§ **YOUR OBJECTIVE**
Only the lines holding "video" are wanted. Copy every one from the records below.
#### THE RECORDS ####
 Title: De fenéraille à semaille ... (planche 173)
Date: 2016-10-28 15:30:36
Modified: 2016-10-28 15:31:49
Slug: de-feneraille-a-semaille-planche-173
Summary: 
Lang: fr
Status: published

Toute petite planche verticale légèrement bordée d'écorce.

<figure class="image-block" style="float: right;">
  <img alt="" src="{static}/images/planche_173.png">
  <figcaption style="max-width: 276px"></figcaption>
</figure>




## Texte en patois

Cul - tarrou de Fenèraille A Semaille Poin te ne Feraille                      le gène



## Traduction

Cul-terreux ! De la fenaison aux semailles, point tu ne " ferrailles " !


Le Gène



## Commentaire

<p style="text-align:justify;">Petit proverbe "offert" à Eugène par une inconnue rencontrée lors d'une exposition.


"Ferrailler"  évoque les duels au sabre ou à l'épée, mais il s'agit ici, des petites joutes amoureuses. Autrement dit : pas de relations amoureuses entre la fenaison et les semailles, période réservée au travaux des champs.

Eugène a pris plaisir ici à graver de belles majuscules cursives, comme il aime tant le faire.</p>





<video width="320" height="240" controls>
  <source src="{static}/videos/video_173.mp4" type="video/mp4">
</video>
####
#### THE RECORDS ####
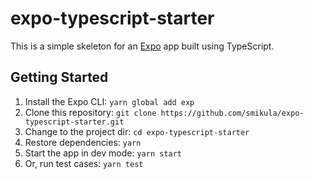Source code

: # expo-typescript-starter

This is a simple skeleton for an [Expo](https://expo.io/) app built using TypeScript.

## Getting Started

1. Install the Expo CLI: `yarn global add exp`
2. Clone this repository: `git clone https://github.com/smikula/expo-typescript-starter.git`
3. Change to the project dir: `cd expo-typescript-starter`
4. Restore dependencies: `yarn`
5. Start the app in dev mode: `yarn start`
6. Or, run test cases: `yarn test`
####
§ **SOLVED EXERCISE**
<video width="320" height="240" controls>
  <source src="{static}/videos/video_173.mp4" type="video/mp4">
</video>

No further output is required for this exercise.